* **Work instruction**
Please find every line of the listing below where "default" occurs and copy it.

* **Record excerpts**

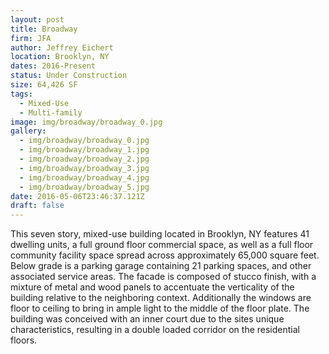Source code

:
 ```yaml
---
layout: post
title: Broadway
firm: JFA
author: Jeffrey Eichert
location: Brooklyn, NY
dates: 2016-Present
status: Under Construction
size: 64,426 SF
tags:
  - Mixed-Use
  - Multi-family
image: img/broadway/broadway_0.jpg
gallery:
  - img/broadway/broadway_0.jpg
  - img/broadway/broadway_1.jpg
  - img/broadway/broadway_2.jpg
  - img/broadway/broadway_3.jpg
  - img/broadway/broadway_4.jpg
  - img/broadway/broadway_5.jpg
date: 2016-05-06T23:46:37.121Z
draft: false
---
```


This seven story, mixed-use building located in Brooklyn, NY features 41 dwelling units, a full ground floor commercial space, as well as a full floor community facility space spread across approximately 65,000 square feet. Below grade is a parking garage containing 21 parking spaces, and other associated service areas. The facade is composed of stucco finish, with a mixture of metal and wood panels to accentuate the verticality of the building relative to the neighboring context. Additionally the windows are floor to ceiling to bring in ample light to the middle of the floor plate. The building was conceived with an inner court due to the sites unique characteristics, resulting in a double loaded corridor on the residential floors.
...
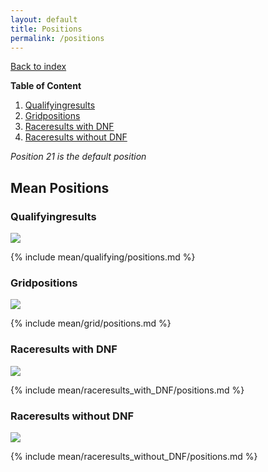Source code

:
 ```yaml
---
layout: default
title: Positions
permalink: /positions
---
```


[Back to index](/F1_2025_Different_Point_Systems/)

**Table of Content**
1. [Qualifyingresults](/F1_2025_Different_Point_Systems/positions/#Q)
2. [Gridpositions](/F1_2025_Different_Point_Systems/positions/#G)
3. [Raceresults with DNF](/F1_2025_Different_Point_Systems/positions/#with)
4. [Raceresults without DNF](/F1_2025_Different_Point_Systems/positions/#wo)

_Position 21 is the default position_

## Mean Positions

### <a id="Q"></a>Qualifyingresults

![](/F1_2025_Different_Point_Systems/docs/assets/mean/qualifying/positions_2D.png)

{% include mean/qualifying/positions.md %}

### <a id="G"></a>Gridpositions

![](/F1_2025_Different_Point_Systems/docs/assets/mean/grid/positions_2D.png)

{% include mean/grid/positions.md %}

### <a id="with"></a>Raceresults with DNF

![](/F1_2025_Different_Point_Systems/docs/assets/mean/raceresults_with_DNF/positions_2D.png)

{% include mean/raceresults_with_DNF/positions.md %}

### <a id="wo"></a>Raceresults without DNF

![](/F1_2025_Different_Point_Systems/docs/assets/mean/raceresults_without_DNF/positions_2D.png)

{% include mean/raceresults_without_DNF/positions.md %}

* **The completed task**
layout: default
_Position 21 is the default position_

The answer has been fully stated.